February 22, 2006|By MATTHEW DOLAN | MATTHEW DOLAN,SUN REPORTER
The leader of a Baltimore gang will spend the next 80 years in federal prison for masterminding a firebombing plot against the home of a North Baltimore community leader, a judge ruled yesterday.
"This kind of violence can't be tolerated," U.S. District Judge J. Frederick Motz said at the sentencing.
Terrence Smith, 24, received the longest prison sentence of the three men who have been tried and convicted in the witness-intimation case. Smith's lengthy criminal history includes arrests on drug dealing charges and two murder counts.
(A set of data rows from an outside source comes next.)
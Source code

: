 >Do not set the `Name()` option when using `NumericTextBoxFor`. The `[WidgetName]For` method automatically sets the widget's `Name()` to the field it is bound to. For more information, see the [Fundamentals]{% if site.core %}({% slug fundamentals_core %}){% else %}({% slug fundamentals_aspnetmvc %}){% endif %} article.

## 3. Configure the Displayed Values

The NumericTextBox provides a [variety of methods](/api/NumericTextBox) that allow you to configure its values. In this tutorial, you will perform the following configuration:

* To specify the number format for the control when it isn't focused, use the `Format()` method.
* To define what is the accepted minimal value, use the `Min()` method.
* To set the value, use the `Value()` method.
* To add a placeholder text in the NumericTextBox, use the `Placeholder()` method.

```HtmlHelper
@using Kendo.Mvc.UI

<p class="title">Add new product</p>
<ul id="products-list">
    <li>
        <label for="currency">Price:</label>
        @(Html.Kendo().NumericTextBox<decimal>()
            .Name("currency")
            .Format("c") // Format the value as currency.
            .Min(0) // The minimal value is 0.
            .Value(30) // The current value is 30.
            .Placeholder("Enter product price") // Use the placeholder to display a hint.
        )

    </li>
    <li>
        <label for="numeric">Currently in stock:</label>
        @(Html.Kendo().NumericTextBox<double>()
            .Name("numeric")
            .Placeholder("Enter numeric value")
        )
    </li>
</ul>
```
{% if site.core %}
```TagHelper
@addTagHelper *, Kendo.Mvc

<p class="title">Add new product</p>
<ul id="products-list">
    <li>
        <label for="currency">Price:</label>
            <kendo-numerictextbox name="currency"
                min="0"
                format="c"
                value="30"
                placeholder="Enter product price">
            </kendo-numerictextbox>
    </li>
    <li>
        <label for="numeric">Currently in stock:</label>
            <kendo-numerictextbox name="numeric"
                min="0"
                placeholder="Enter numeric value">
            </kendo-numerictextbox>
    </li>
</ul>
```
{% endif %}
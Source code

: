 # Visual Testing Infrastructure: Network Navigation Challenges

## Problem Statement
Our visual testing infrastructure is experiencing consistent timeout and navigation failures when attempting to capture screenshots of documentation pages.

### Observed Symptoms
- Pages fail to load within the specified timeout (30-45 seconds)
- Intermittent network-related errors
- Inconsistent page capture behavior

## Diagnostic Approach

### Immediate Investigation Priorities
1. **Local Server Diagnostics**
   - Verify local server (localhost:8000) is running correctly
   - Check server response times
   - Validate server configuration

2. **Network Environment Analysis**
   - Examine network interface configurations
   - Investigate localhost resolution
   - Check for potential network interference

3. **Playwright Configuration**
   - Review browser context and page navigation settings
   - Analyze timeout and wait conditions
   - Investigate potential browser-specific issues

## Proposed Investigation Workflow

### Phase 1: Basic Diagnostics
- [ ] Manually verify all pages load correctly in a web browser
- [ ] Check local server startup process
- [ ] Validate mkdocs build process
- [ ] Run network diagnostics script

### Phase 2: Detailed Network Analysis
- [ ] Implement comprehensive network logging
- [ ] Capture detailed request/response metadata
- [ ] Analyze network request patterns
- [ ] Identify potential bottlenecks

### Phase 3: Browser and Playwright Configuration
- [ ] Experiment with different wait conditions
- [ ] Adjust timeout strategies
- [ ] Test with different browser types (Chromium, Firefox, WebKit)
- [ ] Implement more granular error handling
He is scheduled to stand trial on one of the murder charges next month in state court.
"I'm not no evil person," Smith said yesterday, addressing the court dressed in a bright green plaid shirt and pressed jeans.
Behind him sat his tearful mother, who insisted that the charges against her son had been trumped up by other defendants worried about their futures.
"Your honor, my son did not throw a bomb at her house," Kim Tate said of the firebombing of Harwood Community Association President Edna McAbier on Jan. 15, 2005.
Nakie Harris, a 30-year-old convicted drug dealer who was angry about the activist's calls to police, has been sentenced to 60 years in prison. Richard Royal, 21, received the same sentence for buying beer bottles that became the flaming Molotov cocktails thrown onto the rowhouse.
Prosecutors said Smith ruled the local drug trade. He approved the firebombing plot after ruling out another suggestion to kill McAbier with a shotgun, according to testimony at trial. McAbier escaped the firebombing unharmed.
Smith's attorney, Charles Bernstein, said he plans to appeal the conviction, arguing that authorities improperly charged his client. At issue is whether the law requires prosecutors to show that the victim planned to call federal authorities about the harassment she faced in the neighborhood before the firebombing.
Otherwise, the case should have remained in state court, Bernstein said. Motz allowed government lawyers to reopen their case and allow more testimony after Bernstein raised the issue.
"The appeal is an important one because it raises the issue of federalism," Bernstein said. "Is every $100 arson going to be puffed up into a federal case?"
Other co-defendants, Jackie Brewington, Andre Watkins and Isaac Smith, pleaded guilty to witness tampering and use of fire and explosives to commit a felony before Smith's trial and could receive a maximum sentence of 30 years in prison. Shakia Watkins pleaded guilty to conspiracy to commit witness tampering and could get a five-year term. Another defendant, Cedrick Bowman, 24, was indicted Dec. 13 but has not been tried.
Violent retaliation against witnesses continues to be a problem in the city. State's Attorney Patricia C. Jessamy is pushing for legislative changes to make it easier for prosecutors to introduce evidence of witness intimidation.
McAbier, according to several neighbors, is an inspiring, outgoing leader who devoted herself to her neighborhood.
Assistant U.S. Attorney A. David Copperthite said in court yesterday that McAbier left her neighborhood and stopped working because she was fearful after the firebombing. "Smith stole this woman's life," Copperthite told the judge yesterday.